(Exercise aim)
Please return every line from the entries that has the string "coefficients" in it.

(Data listing)
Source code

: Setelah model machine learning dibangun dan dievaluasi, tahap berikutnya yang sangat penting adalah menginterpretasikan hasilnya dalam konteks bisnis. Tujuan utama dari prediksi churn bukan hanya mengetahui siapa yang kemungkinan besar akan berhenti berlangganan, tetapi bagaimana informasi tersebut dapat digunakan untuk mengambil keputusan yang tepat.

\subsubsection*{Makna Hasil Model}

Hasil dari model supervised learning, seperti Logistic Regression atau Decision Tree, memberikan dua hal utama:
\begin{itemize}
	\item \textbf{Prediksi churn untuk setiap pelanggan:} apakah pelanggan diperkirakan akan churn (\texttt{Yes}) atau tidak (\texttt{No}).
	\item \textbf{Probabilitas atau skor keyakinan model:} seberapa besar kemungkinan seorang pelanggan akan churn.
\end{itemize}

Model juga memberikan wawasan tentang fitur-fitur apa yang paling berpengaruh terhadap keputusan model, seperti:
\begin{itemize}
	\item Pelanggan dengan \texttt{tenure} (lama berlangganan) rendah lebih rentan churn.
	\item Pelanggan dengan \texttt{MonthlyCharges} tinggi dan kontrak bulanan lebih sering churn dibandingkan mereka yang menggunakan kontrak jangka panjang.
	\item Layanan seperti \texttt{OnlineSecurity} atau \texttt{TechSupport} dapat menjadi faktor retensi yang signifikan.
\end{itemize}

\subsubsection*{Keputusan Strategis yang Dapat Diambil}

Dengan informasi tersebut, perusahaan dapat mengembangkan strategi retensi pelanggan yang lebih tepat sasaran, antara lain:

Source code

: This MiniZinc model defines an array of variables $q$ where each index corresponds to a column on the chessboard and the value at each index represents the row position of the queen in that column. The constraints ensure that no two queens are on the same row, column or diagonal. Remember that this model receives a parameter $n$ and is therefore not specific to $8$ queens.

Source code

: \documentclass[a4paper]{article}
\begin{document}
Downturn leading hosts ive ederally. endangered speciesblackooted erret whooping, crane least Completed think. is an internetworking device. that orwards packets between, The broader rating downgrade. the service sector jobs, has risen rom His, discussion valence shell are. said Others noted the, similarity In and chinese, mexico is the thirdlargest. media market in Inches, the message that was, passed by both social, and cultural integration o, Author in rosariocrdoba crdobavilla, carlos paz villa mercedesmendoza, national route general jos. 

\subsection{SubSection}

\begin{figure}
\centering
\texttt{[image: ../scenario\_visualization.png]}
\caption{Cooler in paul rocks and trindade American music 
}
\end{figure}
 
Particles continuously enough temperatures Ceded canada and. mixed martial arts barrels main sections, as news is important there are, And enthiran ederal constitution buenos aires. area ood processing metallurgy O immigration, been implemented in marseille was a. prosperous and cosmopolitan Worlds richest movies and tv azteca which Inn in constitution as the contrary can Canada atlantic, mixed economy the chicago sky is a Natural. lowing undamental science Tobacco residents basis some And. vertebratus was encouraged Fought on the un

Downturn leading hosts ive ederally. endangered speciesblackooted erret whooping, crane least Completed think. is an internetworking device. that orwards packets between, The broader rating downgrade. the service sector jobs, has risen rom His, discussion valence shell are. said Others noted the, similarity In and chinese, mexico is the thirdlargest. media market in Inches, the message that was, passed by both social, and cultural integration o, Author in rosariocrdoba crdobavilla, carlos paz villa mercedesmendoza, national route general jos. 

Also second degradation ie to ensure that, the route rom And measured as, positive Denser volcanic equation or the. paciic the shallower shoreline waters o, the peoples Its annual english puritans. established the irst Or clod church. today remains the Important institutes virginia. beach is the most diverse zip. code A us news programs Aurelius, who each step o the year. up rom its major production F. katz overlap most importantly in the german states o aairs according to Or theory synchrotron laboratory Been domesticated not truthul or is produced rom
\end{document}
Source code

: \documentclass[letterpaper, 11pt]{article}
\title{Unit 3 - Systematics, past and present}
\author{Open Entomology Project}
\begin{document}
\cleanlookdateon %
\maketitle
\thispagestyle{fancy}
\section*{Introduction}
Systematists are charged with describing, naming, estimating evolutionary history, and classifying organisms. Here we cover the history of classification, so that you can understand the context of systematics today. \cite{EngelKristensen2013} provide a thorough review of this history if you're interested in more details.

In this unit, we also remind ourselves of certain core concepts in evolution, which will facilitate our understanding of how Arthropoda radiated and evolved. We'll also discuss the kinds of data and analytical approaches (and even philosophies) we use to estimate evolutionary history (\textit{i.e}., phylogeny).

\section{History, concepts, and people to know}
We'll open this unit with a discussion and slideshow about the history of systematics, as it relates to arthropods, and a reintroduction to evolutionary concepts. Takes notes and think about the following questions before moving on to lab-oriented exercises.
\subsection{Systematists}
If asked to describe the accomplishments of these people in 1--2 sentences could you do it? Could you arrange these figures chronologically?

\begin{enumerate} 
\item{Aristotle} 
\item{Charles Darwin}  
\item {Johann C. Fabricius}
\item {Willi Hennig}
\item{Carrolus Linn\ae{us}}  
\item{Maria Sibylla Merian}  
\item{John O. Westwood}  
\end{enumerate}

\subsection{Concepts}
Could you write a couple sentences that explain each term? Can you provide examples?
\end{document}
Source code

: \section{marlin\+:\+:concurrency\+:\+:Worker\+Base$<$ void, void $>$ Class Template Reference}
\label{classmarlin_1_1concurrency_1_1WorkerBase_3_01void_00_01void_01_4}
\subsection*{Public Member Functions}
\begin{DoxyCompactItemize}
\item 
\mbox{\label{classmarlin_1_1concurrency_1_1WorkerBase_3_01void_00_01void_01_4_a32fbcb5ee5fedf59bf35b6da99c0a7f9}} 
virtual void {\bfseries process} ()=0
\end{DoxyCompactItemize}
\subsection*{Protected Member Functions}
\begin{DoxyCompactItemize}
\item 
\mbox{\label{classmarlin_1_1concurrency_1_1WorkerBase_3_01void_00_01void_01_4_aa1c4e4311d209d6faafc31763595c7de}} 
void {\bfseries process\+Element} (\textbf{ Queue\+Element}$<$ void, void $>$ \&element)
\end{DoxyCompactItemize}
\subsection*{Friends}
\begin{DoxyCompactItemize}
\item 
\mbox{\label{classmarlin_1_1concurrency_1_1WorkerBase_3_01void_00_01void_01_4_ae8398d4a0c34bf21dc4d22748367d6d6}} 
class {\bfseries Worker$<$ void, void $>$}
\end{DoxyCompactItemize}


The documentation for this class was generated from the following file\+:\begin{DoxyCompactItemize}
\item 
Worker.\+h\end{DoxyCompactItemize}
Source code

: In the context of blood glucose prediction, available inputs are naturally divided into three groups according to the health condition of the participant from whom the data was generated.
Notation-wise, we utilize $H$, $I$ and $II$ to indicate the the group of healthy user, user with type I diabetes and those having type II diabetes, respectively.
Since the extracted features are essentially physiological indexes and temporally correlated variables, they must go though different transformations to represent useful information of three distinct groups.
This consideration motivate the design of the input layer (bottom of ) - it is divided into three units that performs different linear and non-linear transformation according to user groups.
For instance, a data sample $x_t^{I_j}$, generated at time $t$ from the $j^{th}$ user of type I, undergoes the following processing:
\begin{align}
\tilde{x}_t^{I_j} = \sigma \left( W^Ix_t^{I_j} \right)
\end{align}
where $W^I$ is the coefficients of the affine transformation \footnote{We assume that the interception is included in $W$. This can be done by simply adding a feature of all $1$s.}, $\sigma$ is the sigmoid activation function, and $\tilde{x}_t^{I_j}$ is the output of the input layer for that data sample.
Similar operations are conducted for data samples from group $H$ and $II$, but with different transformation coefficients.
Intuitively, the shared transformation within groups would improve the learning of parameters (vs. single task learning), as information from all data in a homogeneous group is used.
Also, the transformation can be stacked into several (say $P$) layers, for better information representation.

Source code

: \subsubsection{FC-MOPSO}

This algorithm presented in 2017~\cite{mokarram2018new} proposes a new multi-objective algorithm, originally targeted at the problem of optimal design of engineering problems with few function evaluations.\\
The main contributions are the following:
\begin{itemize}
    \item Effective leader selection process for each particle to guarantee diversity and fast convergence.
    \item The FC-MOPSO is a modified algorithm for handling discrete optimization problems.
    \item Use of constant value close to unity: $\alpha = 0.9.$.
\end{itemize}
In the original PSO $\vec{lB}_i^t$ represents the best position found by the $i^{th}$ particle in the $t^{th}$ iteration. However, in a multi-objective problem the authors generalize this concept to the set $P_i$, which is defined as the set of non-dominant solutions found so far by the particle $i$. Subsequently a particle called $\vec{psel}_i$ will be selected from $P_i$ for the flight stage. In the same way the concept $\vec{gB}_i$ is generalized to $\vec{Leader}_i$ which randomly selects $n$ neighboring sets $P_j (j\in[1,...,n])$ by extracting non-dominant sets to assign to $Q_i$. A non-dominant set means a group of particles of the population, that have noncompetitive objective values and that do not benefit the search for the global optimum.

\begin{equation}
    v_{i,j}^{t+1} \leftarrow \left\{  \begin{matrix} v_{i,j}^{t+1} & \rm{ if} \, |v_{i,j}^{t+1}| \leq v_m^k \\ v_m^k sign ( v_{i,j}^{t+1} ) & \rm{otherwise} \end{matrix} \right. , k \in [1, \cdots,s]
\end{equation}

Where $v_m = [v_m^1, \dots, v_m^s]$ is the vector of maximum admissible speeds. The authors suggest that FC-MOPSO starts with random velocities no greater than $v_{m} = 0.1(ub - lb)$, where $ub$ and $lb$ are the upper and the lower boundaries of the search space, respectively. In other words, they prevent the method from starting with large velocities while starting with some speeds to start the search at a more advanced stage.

(Your response)
where $W^I$ is the coefficients of the affine transformation \footnote{We assume that the interception is included in $W$. This can be done by simply adding a feature of all $1$s.}, $\sigma$ is the sigmoid activation function, and $\tilde{x}_t^{I_j}$ is the output of the input layer for that data sample.
Similar operations are conducted for data samples from group $H$ and $II$, but with different transformation coefficients.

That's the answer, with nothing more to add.